Many startups offer tools to automate repetitive, monotonous business processes on the back end (see Parabola, Tines, Induced AI powered by Sam Altman, and Tektonic AI, to call a few). Incumbents equivalent to Automation Anywhere and UiPath have also moved to AI as they fight to maintain pace with the competition in generative AI.
But Liu and Lu say Orba’s technology stands out for its ability to learn and reply to workflows in real time and understand patterns and relationships in an enterprise’s unstructured data.
“The Orby platform watches how employees perform their work to automatically create automations for complex tasks that require a certain level of reasoning and understanding,” explained Liu, CEO of Orby. “An AI agent installed on an employee’s computer effectively observes, learns and generates automations, adapting the model as it learns.”
Liu and Lu say that for Orba, which is set to launch in 2023, they desired to create AI that might understand some of the decisions that low-level employees make and abstract them from those decisions, freeing up employees to focus on more essential matters.
Liu previously led AI and automation efforts at IBM, including AI product planning and M&A, and was UiPath’s director of AI product management. Lu is a former Nvidia systems engineer who joined Google Cloud as an engineering manager, helping design generative AI and database extraction technology.
Orby’s supposed secret sauce is a cloud-based generative AI model that’s tuned to handle customer tasks like checking expense reports. The model relies in part on symbolic AI, a type of AI that uses rules, like mathematical theorems, to reason about solutions to problems.
Symbolic AI itself could be stiff and slow, especially when dealing with large and complex data sets. To work well, it requires clearly defined knowledge and context. However, recent research has shown that it is scalable when combined with traditional AI model architectures.
“We have been designing this AI model for the past two years and have conducted successful tests,” Liu said. “There are few pure generative AI corporations that attack enterprises from end to finish with something end-to-end. We are one of them.”
Liu says Orby’s model can intelligently adapt to changes in workflows, equivalent to when an app’s user interface is updated, by analyzing API interactions and worker browser usage.
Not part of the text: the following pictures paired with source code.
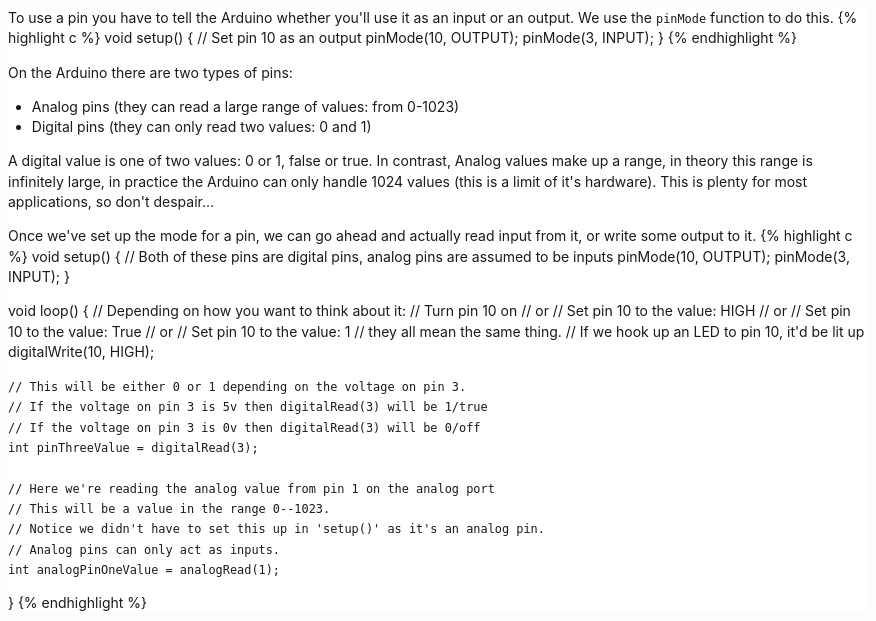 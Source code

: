 To use a pin you have to tell the Arduino whether you'll use it as an input or
an output. We use the `pinMode` function to do this.
{% highlight c %}
void setup() {
    // Set pin 10 as an output
    pinMode(10, OUTPUT);
    pinMode(3, INPUT);
}
{% endhighlight %}

On the Arduino there are two types of pins:

* Analog pins (they can read a large range of values: from 0-1023)
* Digital pins (they can only read two values: 0 and 1)

A digital value is one of two values: 0 or 1, false or true. In contrast, Analog
values make up a range, in theory this range is infinitely large, in practice
the Arduino can only handle 1024 values (this is a limit of it's hardware). This
is plenty for most applications, so don't despair...


Once we've set up the mode for a pin, we can go ahead and actually read input
from it, or write some output to it.
{% highlight c %}
void setup() {
    // Both of these pins are digital pins, analog pins are assumed to be inputs
    pinMode(10, OUTPUT);
    pinMode(3, INPUT);
}

void loop() {
    // Depending on how you want to think about it:
    // Turn pin 10 on
    // or
    // Set pin 10 to the value: HIGH
    // or
    // Set pin 10 to the value: True
    // or
    // Set pin 10 to the value: 1
    // they all mean the same thing.
    // If we hook up an LED to pin 10, it'd be lit up
    digitalWrite(10, HIGH);


    // This will be either 0 or 1 depending on the voltage on pin 3.
    // If the voltage on pin 3 is 5v then digitalRead(3) will be 1/true
    // If the voltage on pin 3 is 0v then digitalRead(3) will be 0/off
    int pinThreeValue = digitalRead(3);

    // Here we're reading the analog value from pin 1 on the analog port
    // This will be a value in the range 0--1023.
    // Notice we didn't have to set this up in 'setup()' as it's an analog pin.
    // Analog pins can only act as inputs.
    int analogPinOneValue = analogRead(1);
}
{% endhighlight %}
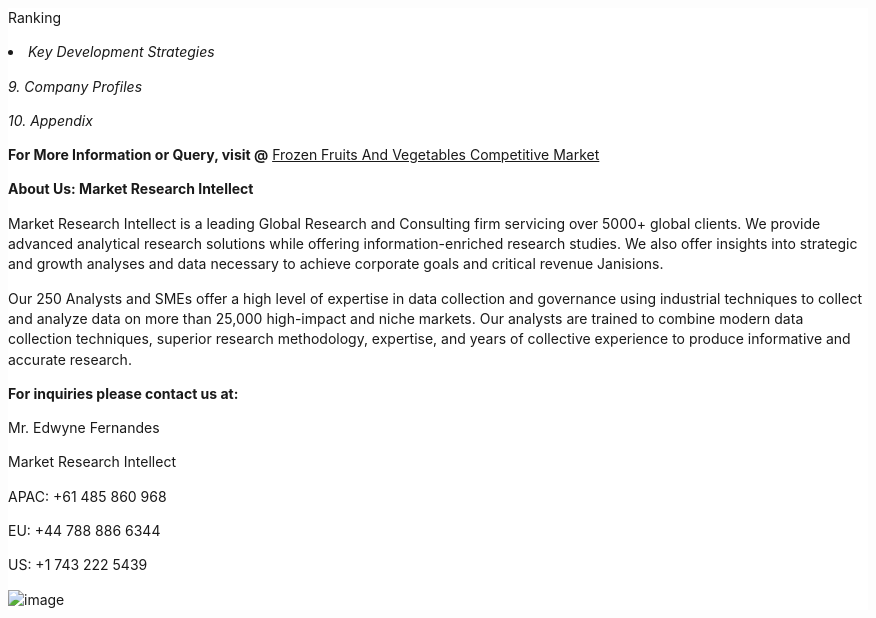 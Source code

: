 Ranking</span></em></li><li><em><span class="">Key Development Strategies</span></em></li></ul><p><em><span class="font-[700]">9. Company Profiles</span></em></p><p><em><span class="font-[700]">10. Appendix</span></em></p><p><span class="font-[700]"><strong>For More Information or Query, visit&nbsp;@</strong>&nbsp;</span><span class="font-[700]"><a href="https://www.marketresearchintellect.com/product/global-frozen-fruits-and-vegetables-competitive-market/?utm_source=Linkedin&utm_medium=041" target="_blank" data-tracking-control-name="article-ssr-frontend-pulse_little-text-block" data-tracking-will-navigate="" data-test-link="">Frozen Fruits And Vegetables Competitive Market</a></span></p><p><strong><span class="font-[700]">About Us: Market Research Intellect</span></strong></p><p><span class="">Market Research Intellect is a leading Global Research and Consulting firm servicing over 5000+ global clients. We provide advanced analytical research solutions while offering information-enriched research studies.&nbsp;</span>We also offer insights into strategic and growth analyses and data necessary to achieve corporate goals and critical revenue Janisions.</p><p><span class="">Our 250 Analysts and SMEs offer a high level of expertise in data collection and governance using industrial techniques to collect and analyze data on more than 25,000 high-impact and niche markets. Our analysts are trained to combine modern data collection techniques, superior research methodology, expertise, and years of collective experience to produce informative and accurate research.</span></p><p><strong>For inquiries please contact us at:</strong></p><p>Mr. Edwyne Fernandes</p><p>Market Research Intellect</p><p>APAC: +61 485 860 968</p><p>EU: +44 788 886 6344</p><p>US: +1 743 222 5439</p>
![image](https://github.com/user-attachments/assets/ff6ee9e8-91a6-4dd9-bc45-06d2c8ce5048)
Having software that monitors an worker’s every move seems like a privacy disaster waiting to occur. But Liu says Orby doesn’t store most of the customer data; it only uses certain telemetry data to enhance its model, encrypting data each in transit and at rest.
“People are completely trapped in a feedback loop,” she added.
Orby, which recently raised $30 million in a Series A financing round co-led by New Enterprise Associates, WndrCo and Wing (sources put a post-money valuation of $120 million), competes in a difficult sector. Upcoming agentic AI from generative AI powerhouses equivalent to OpenAI and Anthropic has dampened the prospects of each incumbent and smaller players.
Adept, a startup building AI agent technology focused on enterprise applications supposedly on the verge of a Microsoft acquisition deal before it could even deliver a single product. Amazon and Google have released AI agent tools to little traction. Elsewhere, UiPath, despite a surge in generative AI initiatives last 12 months, saw sales plum in the last fiscal quarter.
Liu says Orby can get ahead by taking a systematic approach to market entry. He says the company already generates revenue from about a dozen customers and plans to make use of $35 million of its war chest to expand its team of about 30 based in Mountain View.
“These funds are being used to scale our go-to-market, customer service, product and technical organizations,” she said. “The enterprise market has an insatiable appetite for generative AI solutions that demonstrably improve business outcomes; they are just trying to figure out where best to apply this technology in the near future before they apply it across their entire business.”